Monday, December 20, 2004
 
Bill Graveland
Canadian Press

Monday, December 20, 2004

CALGARY (CP) - An Alberta judge who fell asleep during a sentencing hearing has apologized to the lawyers and the drug dealer who was testifying at the time, but has refused to declare a mistrial.

"I want to start by apologizing to all lawyers who were here on Dec. 1," a contrite Justice John Moore of Court of Queen's Bench said Monday. "I apologize to Mr. (Nicholas) Chan. I fell asleep during Mr. Chan's testimony on Dec. 1."

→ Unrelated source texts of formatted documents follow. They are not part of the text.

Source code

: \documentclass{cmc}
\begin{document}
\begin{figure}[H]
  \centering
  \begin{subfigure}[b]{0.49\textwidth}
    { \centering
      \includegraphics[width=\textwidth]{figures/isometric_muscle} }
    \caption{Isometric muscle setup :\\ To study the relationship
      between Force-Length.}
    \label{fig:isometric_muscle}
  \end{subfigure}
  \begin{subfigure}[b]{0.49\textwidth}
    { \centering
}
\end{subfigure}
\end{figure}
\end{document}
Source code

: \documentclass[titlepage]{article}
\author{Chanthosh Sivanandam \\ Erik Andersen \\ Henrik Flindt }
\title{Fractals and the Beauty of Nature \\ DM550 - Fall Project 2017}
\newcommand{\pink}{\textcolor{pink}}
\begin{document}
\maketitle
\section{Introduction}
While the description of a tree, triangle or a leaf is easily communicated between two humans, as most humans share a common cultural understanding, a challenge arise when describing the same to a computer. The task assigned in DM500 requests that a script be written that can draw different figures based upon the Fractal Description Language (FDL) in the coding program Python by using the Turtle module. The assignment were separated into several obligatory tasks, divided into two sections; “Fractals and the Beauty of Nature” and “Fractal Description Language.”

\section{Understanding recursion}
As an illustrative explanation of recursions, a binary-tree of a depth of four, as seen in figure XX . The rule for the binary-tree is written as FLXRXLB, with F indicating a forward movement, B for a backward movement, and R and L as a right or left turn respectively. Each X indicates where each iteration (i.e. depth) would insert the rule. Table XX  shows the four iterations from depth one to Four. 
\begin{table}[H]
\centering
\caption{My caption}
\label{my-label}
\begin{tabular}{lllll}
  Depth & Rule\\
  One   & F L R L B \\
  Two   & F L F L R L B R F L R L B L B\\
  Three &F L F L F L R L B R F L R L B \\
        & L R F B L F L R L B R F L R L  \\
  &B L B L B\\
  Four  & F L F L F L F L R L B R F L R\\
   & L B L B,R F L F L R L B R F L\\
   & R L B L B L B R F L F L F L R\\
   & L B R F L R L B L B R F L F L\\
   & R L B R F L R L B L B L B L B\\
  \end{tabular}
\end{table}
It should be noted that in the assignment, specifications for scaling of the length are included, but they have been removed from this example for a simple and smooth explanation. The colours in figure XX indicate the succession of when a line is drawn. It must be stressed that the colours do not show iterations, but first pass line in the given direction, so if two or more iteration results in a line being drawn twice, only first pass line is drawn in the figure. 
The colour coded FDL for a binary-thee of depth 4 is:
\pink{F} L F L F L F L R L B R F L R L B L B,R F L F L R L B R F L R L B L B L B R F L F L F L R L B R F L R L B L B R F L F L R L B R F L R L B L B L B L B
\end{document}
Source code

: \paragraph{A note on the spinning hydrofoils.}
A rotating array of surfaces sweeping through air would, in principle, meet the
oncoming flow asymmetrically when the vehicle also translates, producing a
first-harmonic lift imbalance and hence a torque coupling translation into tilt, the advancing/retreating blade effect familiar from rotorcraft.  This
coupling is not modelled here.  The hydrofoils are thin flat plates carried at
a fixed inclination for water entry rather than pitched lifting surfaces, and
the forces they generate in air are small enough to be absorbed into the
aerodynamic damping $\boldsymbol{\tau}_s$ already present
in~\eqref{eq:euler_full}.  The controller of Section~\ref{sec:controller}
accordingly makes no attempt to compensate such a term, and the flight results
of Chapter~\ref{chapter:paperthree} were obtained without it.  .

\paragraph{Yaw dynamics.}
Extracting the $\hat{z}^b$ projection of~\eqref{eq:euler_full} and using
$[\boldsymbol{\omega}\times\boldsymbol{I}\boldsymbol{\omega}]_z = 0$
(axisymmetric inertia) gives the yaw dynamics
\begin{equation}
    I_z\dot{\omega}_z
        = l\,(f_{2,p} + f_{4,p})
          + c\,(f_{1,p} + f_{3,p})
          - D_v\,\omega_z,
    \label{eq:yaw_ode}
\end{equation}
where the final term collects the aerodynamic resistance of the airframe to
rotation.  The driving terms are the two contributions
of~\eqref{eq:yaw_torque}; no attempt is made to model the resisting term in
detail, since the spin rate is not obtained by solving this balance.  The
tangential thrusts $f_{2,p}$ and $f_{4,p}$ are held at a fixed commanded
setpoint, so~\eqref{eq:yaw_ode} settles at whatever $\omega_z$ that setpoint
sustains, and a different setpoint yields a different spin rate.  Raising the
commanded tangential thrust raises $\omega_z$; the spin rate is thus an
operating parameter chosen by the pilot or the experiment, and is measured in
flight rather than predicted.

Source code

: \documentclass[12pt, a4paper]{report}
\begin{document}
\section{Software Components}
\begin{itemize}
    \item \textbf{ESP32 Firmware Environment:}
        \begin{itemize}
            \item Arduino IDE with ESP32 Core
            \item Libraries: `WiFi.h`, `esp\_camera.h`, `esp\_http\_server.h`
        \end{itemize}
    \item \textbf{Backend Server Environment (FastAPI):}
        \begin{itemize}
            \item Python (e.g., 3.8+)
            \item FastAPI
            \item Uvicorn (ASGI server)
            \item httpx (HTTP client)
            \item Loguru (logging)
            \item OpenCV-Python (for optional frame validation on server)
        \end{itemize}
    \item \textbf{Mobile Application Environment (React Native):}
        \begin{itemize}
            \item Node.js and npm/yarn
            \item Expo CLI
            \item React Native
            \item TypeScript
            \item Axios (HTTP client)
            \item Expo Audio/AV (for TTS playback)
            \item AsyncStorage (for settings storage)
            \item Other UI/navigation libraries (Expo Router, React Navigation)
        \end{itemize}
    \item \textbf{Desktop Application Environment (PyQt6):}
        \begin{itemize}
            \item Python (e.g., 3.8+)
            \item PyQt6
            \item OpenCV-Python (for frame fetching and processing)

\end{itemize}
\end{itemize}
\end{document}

Chan was convicted during the summer of drug trafficking. The judge's snoozing during Chan's sentencing hearing earlier this month led his lawyer, Thomas Engel, to file an application for a mistrial. That application was heard Monday.

"There is no positive way to determine how long I was asleep," said Moore, 73.

"I have reviewed my sleep problems with doctors and have further appointments. It may be a while before my medical problems are resolved," he said.

Chan's lawyer had added another wrinkle Monday in his argument to have a mistrial declared.

"There's now an allegation that you were inattentive during parts of the trial," said Engel after conferring with Chan.

"Mr. Chan says the appearance of the court, except for the snoring, was the same as during sentencing. There were times during the trial that the judge didn't appear to be paying attention."

Engel said the matter wasn't raised during the trial because lawyers don't usually question whether judges are paying attention.

Moore rejected a mistrial. He said he had reviewed the evidence that was given while he was dozing and determined it wasn't crucial to the case.

But he did cite a section of the Criminal Code that would allow him to step aside to allow another judge to preside over Chan's sentencing.

"I believe there are valid reasons why in the sentencing of Mr. Chan Section 669.2 should be considered," the justice said. "I find that section is appropriate. I rule that the sentence will be performed before a new judge in the future."

The new date for sentencing is to be determined in February.

Crown prosecutor Bob Sigurdson dismissed the latest allegation as something Chan made up at the last minute.

"This is a new twist on an old story. This is the type of an allegation, if it wasn't made up at the last minute, you'd have expected he would have raised Dec. 1," said Sigurdson.

"He's not going to get a mistrial because you were inattentive for a short time," he said.

Sigurdson read into court Chan's testimony from the time Justice Moore last spoke to the point the court clerk asked for a break. It involved Chan's complaint that he was unable to get vegetarian meals at the Calgary Remand Centre.

"The critical evidence you missed is wholly inconsequential," said Sigurdson.

"How can any right thinking person believe any harm was done? Judges are human like everybody else - mistakes happen.

"There's nothing to suggest you were inattentive at any time during the course of the trial."